Activity
All lines in the data that hold the word "begin" need copying.

** Opening Given records block **

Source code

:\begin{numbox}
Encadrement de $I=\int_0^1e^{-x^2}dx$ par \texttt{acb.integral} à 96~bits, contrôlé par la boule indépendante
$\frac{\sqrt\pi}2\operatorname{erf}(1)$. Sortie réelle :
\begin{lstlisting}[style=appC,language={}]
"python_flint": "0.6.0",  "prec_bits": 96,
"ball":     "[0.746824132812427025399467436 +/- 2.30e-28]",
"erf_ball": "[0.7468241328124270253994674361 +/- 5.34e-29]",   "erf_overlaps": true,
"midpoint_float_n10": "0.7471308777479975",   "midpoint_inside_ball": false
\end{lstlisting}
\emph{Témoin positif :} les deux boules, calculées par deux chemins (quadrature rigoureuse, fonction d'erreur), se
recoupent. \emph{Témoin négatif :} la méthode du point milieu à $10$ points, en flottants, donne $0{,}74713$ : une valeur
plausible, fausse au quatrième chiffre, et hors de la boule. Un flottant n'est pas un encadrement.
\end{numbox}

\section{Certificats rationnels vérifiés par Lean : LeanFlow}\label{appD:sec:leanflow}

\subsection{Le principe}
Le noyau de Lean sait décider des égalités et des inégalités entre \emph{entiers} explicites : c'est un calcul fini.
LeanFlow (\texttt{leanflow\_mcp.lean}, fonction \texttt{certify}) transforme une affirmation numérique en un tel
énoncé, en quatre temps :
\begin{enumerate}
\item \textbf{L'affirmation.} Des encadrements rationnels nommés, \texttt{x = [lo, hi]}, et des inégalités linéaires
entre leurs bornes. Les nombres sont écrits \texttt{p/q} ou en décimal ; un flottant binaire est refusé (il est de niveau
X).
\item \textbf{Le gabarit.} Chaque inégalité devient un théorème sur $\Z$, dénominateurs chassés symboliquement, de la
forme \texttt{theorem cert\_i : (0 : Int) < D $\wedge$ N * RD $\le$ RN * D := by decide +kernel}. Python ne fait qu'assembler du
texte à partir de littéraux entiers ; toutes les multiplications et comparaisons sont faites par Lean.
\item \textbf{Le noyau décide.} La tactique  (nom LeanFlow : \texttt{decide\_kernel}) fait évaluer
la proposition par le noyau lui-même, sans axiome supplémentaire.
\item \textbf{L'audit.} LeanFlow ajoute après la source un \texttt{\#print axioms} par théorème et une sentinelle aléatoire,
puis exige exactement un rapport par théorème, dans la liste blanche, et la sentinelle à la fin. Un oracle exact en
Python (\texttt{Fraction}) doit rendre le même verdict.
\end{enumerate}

** Closing Given records block **

Solution
:\begin{numbox}
\begin{lstlisting}[style=appC,language={}]
\begin{enumerate}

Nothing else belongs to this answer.